Here are our picks of some legal developments to keep an eye out for in the new year:
- Etanercept biosimilar trial decision – This past September, in the Immunex v. Sandoz BPCIA patent litigation concerning Sandoz’s Erelzi™ (etanercept-szzs), an FDA-approved but yet-unmarketed biosimilar of Enbrel®, the New Jersey district court held a 10-day bench trial concerning the validity of claims of two asserted patents. In December, the parties completed post-trial briefing regarding whether Sandoz had proven that the asserted claims of the patents-in-suit are invalid on grounds of obviousness-type double patenting, lack of written description, non-enablement, and obviousness. The parties are now awaiting a decision from the court.
- Filgrastim and pegfilgrastim biosimilars appeals – This past year, Amgen appealed to the Federal Circuit after receiving adverse decisions from district courts in two BPCIA patent litigiations concerning biosimilars of its Neupogen® (filgrastim) and Neulasta® (pegfilgrastim) products. First, in Amgen v. Sandoz, Amgen appealed from the Northern District of California to challenge the district court’s grant of summary judgment of non-infringement in favor of Sandoz regarding its biosimilar Zarxio® (filgrastim-sndz) and its proposed pegfilgrastim biosimilar. Second, in Amgen v. Coherus, Amgen appealed after the district court in the District of Delaware dismissed Amgen’s patent infringement complaint against Coherus concerning its Udenyca™ (pegfilgrastim-cbqv) biosimilar, which Coherus has stated it is planning to commercially launch in the United States tomorrow, January 3, 2019. Both appeals have been fully briefed and are awaiting oral argument dates.

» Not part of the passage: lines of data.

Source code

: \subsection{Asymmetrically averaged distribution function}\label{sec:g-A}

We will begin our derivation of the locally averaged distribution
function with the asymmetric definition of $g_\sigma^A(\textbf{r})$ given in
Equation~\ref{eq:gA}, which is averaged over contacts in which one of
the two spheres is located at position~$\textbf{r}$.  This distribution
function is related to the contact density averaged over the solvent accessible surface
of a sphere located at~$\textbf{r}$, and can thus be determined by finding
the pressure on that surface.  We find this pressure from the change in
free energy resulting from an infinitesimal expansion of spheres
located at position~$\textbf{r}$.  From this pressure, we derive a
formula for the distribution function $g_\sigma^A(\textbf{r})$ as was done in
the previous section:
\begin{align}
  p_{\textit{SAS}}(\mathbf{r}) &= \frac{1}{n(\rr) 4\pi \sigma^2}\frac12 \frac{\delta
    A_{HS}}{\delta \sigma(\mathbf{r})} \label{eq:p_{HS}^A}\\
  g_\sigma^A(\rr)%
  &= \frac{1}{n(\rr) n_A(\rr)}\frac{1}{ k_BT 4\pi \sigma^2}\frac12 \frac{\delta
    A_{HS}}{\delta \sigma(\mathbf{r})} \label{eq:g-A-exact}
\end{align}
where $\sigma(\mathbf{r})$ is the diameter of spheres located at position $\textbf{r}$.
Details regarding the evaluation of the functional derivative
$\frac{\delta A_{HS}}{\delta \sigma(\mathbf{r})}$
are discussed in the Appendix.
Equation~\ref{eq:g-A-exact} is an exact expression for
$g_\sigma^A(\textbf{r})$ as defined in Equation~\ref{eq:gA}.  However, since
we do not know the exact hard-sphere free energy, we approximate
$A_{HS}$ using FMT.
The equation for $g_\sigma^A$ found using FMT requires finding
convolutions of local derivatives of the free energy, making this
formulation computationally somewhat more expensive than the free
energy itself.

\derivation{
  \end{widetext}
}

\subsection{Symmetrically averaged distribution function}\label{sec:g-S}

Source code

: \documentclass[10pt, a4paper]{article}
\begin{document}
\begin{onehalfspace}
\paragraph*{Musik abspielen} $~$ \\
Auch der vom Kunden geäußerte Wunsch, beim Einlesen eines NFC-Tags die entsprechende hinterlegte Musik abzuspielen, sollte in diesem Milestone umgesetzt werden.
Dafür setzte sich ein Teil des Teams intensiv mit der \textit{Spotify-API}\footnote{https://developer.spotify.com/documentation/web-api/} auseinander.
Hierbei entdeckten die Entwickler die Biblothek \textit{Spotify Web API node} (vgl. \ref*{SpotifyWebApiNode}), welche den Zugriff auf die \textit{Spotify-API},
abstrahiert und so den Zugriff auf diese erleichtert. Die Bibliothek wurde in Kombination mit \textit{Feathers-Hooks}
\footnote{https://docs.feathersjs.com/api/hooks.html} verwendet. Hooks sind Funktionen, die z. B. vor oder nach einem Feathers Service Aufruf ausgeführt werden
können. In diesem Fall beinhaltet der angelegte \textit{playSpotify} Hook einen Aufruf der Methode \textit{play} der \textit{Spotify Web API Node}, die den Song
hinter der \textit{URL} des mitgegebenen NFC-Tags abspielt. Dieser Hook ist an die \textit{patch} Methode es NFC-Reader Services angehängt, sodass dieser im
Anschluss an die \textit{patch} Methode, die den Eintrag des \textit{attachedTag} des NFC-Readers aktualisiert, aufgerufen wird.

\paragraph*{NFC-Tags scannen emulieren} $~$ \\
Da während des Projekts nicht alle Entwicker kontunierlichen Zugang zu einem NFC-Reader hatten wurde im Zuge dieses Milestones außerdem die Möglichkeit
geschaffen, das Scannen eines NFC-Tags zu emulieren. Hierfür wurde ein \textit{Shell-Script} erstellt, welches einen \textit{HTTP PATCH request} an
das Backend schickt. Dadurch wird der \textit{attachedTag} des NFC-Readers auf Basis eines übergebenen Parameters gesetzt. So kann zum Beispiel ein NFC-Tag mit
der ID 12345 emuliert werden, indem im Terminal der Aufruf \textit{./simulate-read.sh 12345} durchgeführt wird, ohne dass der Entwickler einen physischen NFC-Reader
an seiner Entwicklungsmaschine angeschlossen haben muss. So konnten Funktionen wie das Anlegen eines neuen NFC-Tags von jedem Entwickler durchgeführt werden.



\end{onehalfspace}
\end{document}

- Epoetin alfa biosimilar appeal – This past October, in the Amgen v. Hospira BPCIA patent litigation concerning Hospira’s Retacrit® (epoetin alfa-epbx), a biosimilar of Epogen®/Procrit®, Hospira filed an appeal to the Federal Circuit after the Delaware district court entered final judgment of patent infringement against Hospira and awarded Amgen $70 million in damages and approximately $10 million in pre-judgment interest, plus post-judgment interest in an amount to be determined at a later date. The damages award followed a September 2017 jury verdict that Hospira infringed a now-expired Amgen process patent by manufacturing fourteen batches of drug substance in 2013-2015 outside of the protection of the safe harbor of 35 U.S.C. § 271(e)(1), which allows use of patented processes if reasonably related to the development and submission of information to the FDA. Amgen also filed a cross-appeal concerning aspects of the district court’s decision, such as its finding that Hospira did not infringe a second asserted process patent. The parties have already begun appellate briefing, and could potentially obtain a decision from the Federal Circuit before the end of 2019.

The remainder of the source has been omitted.